Archive for 2 January 2020

Omen Days 7-9

Omen Days [ 1 | 2 | 3 | 4 | 5-6 | 7-9 | 10-11 | 12-13 ]

A New Year’s Side-Note

Looking for tips on making a radical change in 2020? Here are some actually good ideas from The Guardian, in an article titled “Everyone thought I was mad — how to make a life-changing decision and stick to it” — not the usual “New Year’s Resolutions” clickbait. The 10 strategies it offers are, of course, all (un)common sense, that birthright so many of us abandon under the onslaught of dark-magic* advertising, politics, social media, bad education, lack of imaginative reading, etc. — the soul-less enterprise that infiltrates much of what we call life, but is really a bad substitute, sold and re-sold to us, when the Real Thing is always and forever free.

Yes, Others really do want to exploit our wills for their benefit — one of the good things coming out of our times is how transparently clear that’s finally become to many. And that need not lead us to despair, but can tell us how powerful we really are, or can be, unless and until we listen to numerous forms of bad counsel that run against our own better judgment. Yield too much, and it can take us lifetimes to regain and restore what we gave up. Or you may be a “just-this-one-life-that’s-it” kind of person, but you still see how far too many of us relinquish our sovereignty and holy self-hood to others who deserve it not at all.

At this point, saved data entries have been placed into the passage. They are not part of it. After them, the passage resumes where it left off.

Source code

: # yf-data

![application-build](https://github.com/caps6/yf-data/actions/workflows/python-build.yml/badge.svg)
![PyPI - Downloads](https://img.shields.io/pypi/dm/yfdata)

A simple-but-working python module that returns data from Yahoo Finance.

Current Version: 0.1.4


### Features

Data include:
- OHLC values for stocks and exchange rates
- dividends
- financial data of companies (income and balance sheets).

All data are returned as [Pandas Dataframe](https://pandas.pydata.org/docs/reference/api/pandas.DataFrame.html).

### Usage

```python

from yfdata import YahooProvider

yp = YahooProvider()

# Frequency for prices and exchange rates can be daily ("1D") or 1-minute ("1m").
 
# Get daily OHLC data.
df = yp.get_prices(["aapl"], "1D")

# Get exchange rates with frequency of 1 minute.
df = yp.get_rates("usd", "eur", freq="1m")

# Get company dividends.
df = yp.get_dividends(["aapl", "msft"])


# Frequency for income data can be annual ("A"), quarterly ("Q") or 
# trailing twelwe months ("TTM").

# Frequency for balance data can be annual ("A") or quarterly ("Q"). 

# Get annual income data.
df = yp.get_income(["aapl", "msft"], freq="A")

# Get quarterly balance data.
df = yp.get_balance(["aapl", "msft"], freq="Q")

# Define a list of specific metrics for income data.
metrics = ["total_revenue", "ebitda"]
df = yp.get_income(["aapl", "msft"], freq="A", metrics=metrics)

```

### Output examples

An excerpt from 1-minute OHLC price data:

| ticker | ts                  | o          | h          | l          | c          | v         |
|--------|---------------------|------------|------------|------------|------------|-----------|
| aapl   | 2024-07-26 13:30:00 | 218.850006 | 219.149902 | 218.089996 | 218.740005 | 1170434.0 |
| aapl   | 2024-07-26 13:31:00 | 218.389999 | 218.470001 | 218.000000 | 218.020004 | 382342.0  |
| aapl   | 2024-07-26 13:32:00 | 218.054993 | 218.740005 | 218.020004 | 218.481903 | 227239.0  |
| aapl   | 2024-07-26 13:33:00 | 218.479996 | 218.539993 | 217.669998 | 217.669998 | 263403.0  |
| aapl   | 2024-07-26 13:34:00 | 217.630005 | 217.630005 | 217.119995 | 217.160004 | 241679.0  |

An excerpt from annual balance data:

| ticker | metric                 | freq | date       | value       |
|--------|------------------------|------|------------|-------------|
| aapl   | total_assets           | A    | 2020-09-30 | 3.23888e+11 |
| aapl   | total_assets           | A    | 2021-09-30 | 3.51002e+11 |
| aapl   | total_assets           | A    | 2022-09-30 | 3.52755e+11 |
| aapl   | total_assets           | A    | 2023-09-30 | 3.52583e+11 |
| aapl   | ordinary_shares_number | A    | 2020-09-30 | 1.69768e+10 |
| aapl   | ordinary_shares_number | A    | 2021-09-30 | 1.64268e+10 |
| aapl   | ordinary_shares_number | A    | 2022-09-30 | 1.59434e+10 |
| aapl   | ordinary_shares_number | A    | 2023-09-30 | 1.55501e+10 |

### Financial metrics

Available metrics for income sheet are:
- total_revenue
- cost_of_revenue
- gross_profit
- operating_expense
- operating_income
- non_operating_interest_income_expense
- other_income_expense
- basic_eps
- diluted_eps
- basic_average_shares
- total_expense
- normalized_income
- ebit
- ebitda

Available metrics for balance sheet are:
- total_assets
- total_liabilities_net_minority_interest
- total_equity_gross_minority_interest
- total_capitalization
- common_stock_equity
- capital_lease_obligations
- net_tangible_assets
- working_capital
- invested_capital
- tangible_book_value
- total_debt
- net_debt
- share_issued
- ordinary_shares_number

Smartest radical change I ever made? Walking away from a teaching job at a private boarding school that included not only a high salary (for a school-teacher), but also health insurance and housing and utilities, but that was also quite literally making me sick (cancer diagnosis in 2009). At one point I was homeless and jobless, too — but alive.

Second smartest change? Marrying my wife, though at the time I was unemployed and broke, and had just returned from an overseas teaching job in Changsha, Hunan Province, China that paid me $250 U.S. per month. The strategies in the article are wise ones — take it from someone who’s made some radical changes in his life, and never regretted those he made (only those he didn’t!).

Third smartest change? Taking that China job I just referred to, though it paid so little. Because it opened doors to all the subsequent jobs I ever had, though I didn’t foresee that at the time. And the perspective of being a foreigner, going deep into another culture as speaking even some of the language can help you do, as well as seeing my country from a distance, from the outside, and as a foreigner myself for a short while after I returned — I can set no price on the profound value of those experiences.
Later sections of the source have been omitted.